The medical examiner’s final autopsy report concluded that Floyd’s death was a homicide caused by "cardiopulmonary arrest complicating law enforcement subdual, restraint, and neck compression," not a fentanyl overdose.
Sweasy’s deposition transcript revealed no new information that would prove Floyd died of a fentanyl overdose.

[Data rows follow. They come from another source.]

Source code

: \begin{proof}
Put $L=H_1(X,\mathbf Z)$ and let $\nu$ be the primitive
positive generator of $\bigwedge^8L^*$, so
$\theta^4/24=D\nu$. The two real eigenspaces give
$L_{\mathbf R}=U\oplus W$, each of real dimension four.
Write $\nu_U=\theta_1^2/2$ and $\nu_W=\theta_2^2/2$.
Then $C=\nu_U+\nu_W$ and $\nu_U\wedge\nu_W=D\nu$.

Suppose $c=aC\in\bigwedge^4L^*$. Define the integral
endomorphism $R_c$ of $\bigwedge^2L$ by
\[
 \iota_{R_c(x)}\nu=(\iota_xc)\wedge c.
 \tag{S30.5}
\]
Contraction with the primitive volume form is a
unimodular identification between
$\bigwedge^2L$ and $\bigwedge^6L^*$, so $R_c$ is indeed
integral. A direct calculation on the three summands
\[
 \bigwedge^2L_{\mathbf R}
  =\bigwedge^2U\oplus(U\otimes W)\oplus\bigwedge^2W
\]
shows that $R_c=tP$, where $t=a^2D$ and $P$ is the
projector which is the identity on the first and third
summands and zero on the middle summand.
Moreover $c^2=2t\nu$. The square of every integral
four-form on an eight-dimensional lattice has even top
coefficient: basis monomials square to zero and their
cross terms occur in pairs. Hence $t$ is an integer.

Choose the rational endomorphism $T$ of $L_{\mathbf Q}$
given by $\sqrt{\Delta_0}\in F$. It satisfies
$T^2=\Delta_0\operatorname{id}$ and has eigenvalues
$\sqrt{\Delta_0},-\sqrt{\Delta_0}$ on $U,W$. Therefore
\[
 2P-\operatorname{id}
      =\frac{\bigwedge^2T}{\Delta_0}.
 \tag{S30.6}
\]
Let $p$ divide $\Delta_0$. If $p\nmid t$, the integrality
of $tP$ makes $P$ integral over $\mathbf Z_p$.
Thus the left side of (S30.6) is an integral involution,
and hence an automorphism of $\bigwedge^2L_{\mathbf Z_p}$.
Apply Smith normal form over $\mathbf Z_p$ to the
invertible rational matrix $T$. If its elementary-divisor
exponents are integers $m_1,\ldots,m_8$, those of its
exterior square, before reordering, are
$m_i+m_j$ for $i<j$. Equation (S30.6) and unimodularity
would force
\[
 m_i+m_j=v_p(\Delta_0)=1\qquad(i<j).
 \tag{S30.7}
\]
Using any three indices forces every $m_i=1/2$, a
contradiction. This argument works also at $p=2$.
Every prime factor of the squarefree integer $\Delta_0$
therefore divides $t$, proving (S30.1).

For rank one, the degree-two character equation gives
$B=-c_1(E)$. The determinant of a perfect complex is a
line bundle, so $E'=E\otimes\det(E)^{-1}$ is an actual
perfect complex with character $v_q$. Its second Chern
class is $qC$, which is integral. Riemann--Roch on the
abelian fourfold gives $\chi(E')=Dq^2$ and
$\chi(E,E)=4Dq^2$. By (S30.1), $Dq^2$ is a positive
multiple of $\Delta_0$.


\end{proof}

Floyd, 46, died in Minneapolis in May 2020 after a white police officer pinned his knee against Floyd’s neck for several minutes. Floyd was Black; his death became a flashpoint in the national discussion over police brutality and inspired widespread racial justice demonstrations. The officer was convicted of second-degree murder.
But now an Oct. 27 Instagram video falsely claims that a former Hennepin County, Minnesota, prosecutor’s August deposition in an unrelated case shows Floyd didn’t die from a homicide.
"So, it actually turns out, … that (officer) Derek Chauvin didn’t kill George Floyd," the man in the video said. "It was either China or Mexico, because new court documents reveal that George Floyd died of a fentanyl overdose and not from asphyxiation or strangulation."
The man in the video cited a 2022 lawsuit filed by Amy Sweasy Tamburino, who goes by Sweasy professionally. The case accuses Hennepin County of violating settlement terms in a prior retaliation and discrimination case.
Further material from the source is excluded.